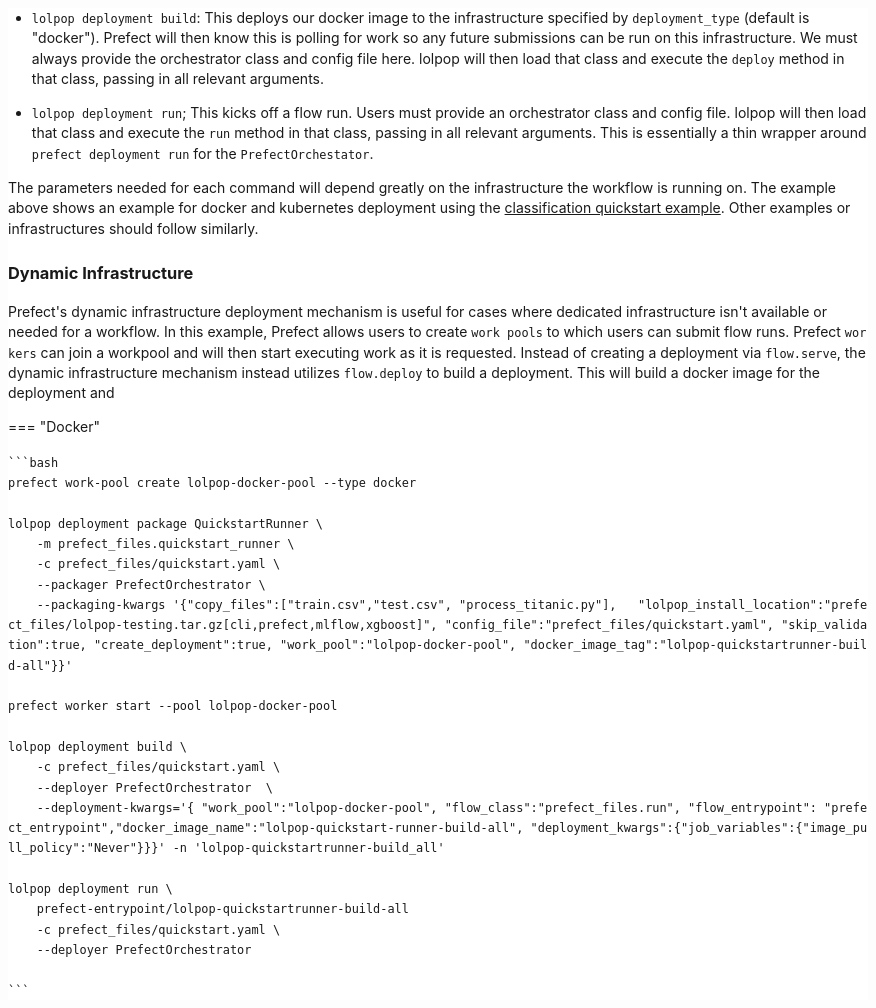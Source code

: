 - `lolpop deployment build`: This deploys our docker image to the infrastructure specified by `deployment_type` (default is "docker"). Prefect will then know this is polling for work so any future submissions can be run on this infrastructure. We must always provide the orchestrator class and config file here. lolpop will then load that class and execute the `deploy` method in that class, passing in all relevant arguments. 

- `lolpop deployment run`; This kicks off a flow run. Users must provide an orchestrator class and config file. lolpop will then load that class and execute the `run` method in that class, passing in all relevant arguments. This is essentially a thin wrapper around `prefect deployment run` for the `PrefectOrchestator`. 

The parameters needed for each command will depend greatly on the infrastructure the workflow is running on. The example above shows an example for docker and kubernetes deployment using the [classification quickstart example](classification_quickstart.md). Other examples or infrastructures should follow similarly.

### Dynamic Infrastructure

Prefect's dynamic infrastructure deployment mechanism is useful for cases where dedicated infrastructure isn't available or needed for a workflow. In this example, Prefect allows users to create `work pools` to which users can submit flow runs. Prefect `workers` can join a workpool and will then start executing work as it is requested. Instead of creating a deployment via `flow.serve`, the dynamic infrastructure mechanism instead utilizes `flow.deploy` to build a deployment. This will build a docker image for the deployment and 


=== "Docker"

    ```bash
    prefect work-pool create lolpop-docker-pool --type docker

    lolpop deployment package QuickstartRunner \
        -m prefect_files.quickstart_runner \
        -c prefect_files/quickstart.yaml \
        --packager PrefectOrchestrator \
        --packaging-kwargs '{"copy_files":["train.csv","test.csv", "process_titanic.py"],   "lolpop_install_location":"prefect_files/lolpop-testing.tar.gz[cli,prefect,mlflow,xgboost]", "config_file":"prefect_files/quickstart.yaml", "skip_validation":true, "create_deployment":true, "work_pool":"lolpop-docker-pool", "docker_image_tag":"lolpop-quickstartrunner-build-all"}}'

    prefect worker start --pool lolpop-docker-pool 

    lolpop deployment build \ 
        -c prefect_files/quickstart.yaml \
        --deployer PrefectOrchestrator  \
        --deployment-kwargs='{ "work_pool":"lolpop-docker-pool", "flow_class":"prefect_files.run", "flow_entrypoint": "prefect_entrypoint","docker_image_name":"lolpop-quickstart-runner-build-all", "deployment_kwargs":{"job_variables":{"image_pull_policy":"Never"}}}' -n 'lolpop-quickstartrunner-build_all'

    lolpop deployment run \ 
        prefect-entrypoint/lolpop-quickstartrunner-build-all
        -c prefect_files/quickstart.yaml \ 
        --deployer PrefectOrchestrator

    ```
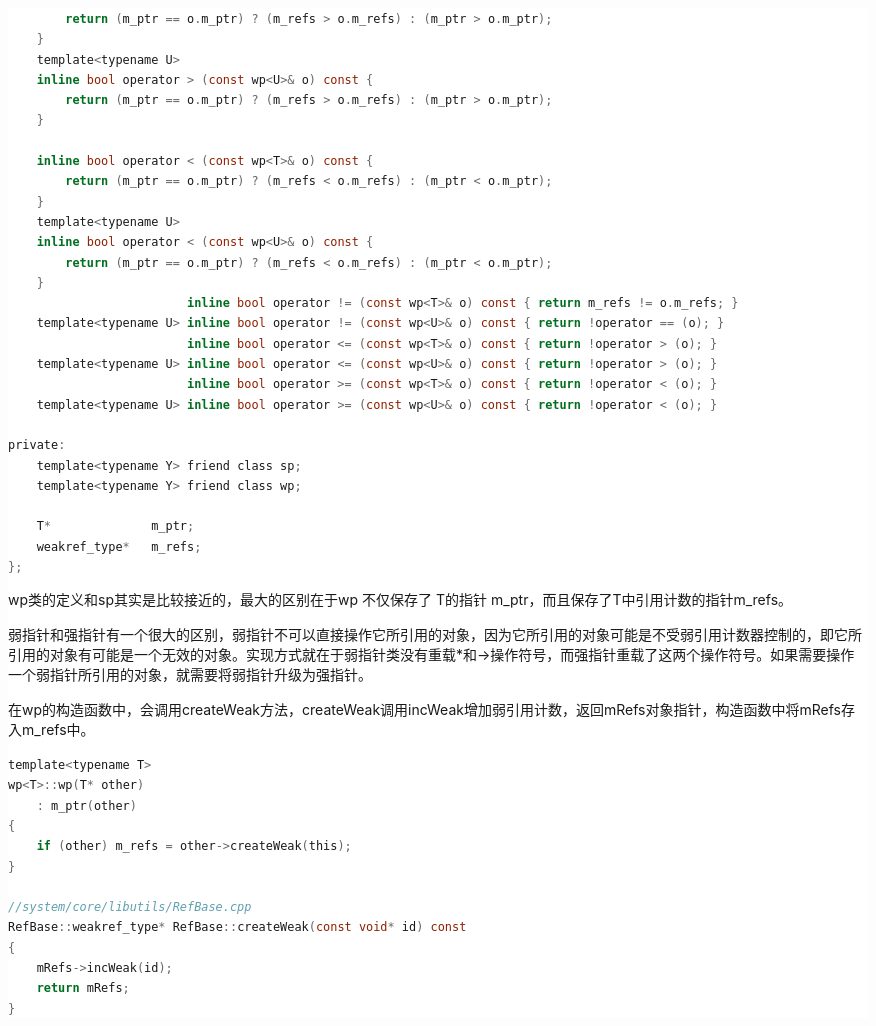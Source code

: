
 ```h
        return (m_ptr == o.m_ptr) ? (m_refs > o.m_refs) : (m_ptr > o.m_ptr);
    }
    template<typename U>
    inline bool operator > (const wp<U>& o) const {
        return (m_ptr == o.m_ptr) ? (m_refs > o.m_refs) : (m_ptr > o.m_ptr);
    }

    inline bool operator < (const wp<T>& o) const {
        return (m_ptr == o.m_ptr) ? (m_refs < o.m_refs) : (m_ptr < o.m_ptr);
    }
    template<typename U>
    inline bool operator < (const wp<U>& o) const {
        return (m_ptr == o.m_ptr) ? (m_refs < o.m_refs) : (m_ptr < o.m_ptr);
    }
                         inline bool operator != (const wp<T>& o) const { return m_refs != o.m_refs; }
    template<typename U> inline bool operator != (const wp<U>& o) const { return !operator == (o); }
                         inline bool operator <= (const wp<T>& o) const { return !operator > (o); }
    template<typename U> inline bool operator <= (const wp<U>& o) const { return !operator > (o); }
                         inline bool operator >= (const wp<T>& o) const { return !operator < (o); }
    template<typename U> inline bool operator >= (const wp<U>& o) const { return !operator < (o); }

private:
    template<typename Y> friend class sp;
    template<typename Y> friend class wp;

    T*              m_ptr;
    weakref_type*   m_refs;
};
```

wp<T>类的定义和sp<T>其实是比较接近的，最大的区别在于wp<T> 不仅保存了 T的指针 m_ptr，而且保存了T中引用计数的指针m_refs。

弱指针和强指针有一个很大的区别，弱指针不可以直接操作它所引用的对象，因为它所引用的对象可能是不受弱引用计数器控制的，即它所引用的对象有可能是一个无效的对象。实现方式就在于弱指针类没有重载*和->操作符号，而强指针重载了这两个操作符号。如果需要操作一个弱指针所引用的对象，就需要将弱指针升级为强指针。

在wp的构造函数中，会调用createWeak方法，createWeak调用incWeak增加弱引用计数，返回mRefs对象指针，构造函数中将mRefs存入m_refs中。

```h
template<typename T>
wp<T>::wp(T* other)
    : m_ptr(other)
{
    if (other) m_refs = other->createWeak(this);
}

//system/core/libutils/RefBase.cpp
RefBase::weakref_type* RefBase::createWeak(const void* id) const
{
    mRefs->incWeak(id);
    return mRefs;
}
```
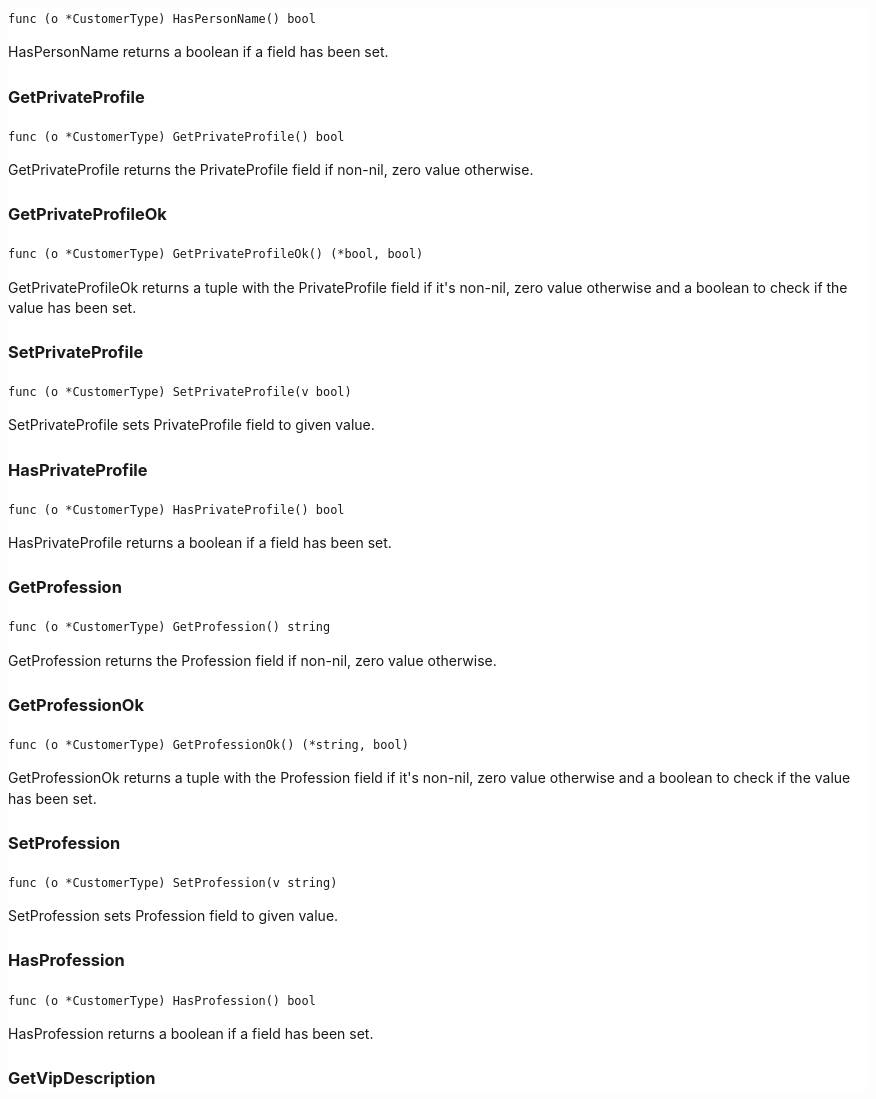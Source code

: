 `func (o *CustomerType) HasPersonName() bool`

HasPersonName returns a boolean if a field has been set.

### GetPrivateProfile

`func (o *CustomerType) GetPrivateProfile() bool`

GetPrivateProfile returns the PrivateProfile field if non-nil, zero value otherwise.

### GetPrivateProfileOk

`func (o *CustomerType) GetPrivateProfileOk() (*bool, bool)`

GetPrivateProfileOk returns a tuple with the PrivateProfile field if it's non-nil, zero value otherwise
and a boolean to check if the value has been set.

### SetPrivateProfile

`func (o *CustomerType) SetPrivateProfile(v bool)`

SetPrivateProfile sets PrivateProfile field to given value.

### HasPrivateProfile

`func (o *CustomerType) HasPrivateProfile() bool`

HasPrivateProfile returns a boolean if a field has been set.

### GetProfession

`func (o *CustomerType) GetProfession() string`

GetProfession returns the Profession field if non-nil, zero value otherwise.

### GetProfessionOk

`func (o *CustomerType) GetProfessionOk() (*string, bool)`

GetProfessionOk returns a tuple with the Profession field if it's non-nil, zero value otherwise
and a boolean to check if the value has been set.

### SetProfession

`func (o *CustomerType) SetProfession(v string)`

SetProfession sets Profession field to given value.

### HasProfession

`func (o *CustomerType) HasProfession() bool`

HasProfession returns a boolean if a field has been set.

### GetVipDescription
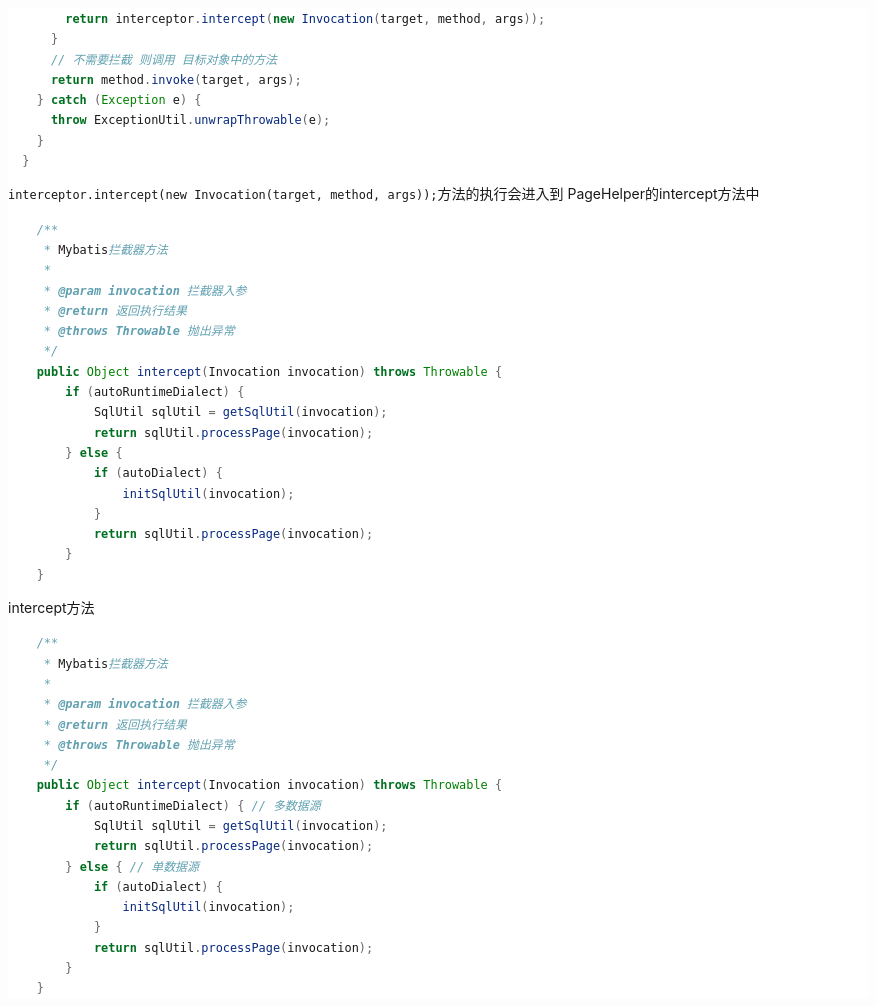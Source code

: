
 ```java
        return interceptor.intercept(new Invocation(target, method, args));
      }
      // 不需要拦截 则调用 目标对象中的方法
      return method.invoke(target, args);
    } catch (Exception e) {
      throw ExceptionUtil.unwrapThrowable(e);
    }
  }
```

`interceptor.intercept(new Invocation(target, method, args));`方法的执行会进入到 PageHelper的intercept方法中

```java
    /**
     * Mybatis拦截器方法
     *
     * @param invocation 拦截器入参
     * @return 返回执行结果
     * @throws Throwable 抛出异常
     */
    public Object intercept(Invocation invocation) throws Throwable {
        if (autoRuntimeDialect) {
            SqlUtil sqlUtil = getSqlUtil(invocation);
            return sqlUtil.processPage(invocation);
        } else {
            if (autoDialect) {
                initSqlUtil(invocation);
            }
            return sqlUtil.processPage(invocation);
        }
    }
```

intercept方法

```java
    /**
     * Mybatis拦截器方法
     *
     * @param invocation 拦截器入参
     * @return 返回执行结果
     * @throws Throwable 抛出异常
     */
    public Object intercept(Invocation invocation) throws Throwable {
        if (autoRuntimeDialect) { // 多数据源
            SqlUtil sqlUtil = getSqlUtil(invocation);
            return sqlUtil.processPage(invocation);
        } else { // 单数据源
            if (autoDialect) {
                initSqlUtil(invocation);
            }
            return sqlUtil.processPage(invocation);
        }
    }
```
· · · ·
Within the listing above, copy each line that has the string "SetProfession".

### SetProfession
`func (o *CustomerType) SetProfession(v string)`
SetProfession sets Profession field to given value.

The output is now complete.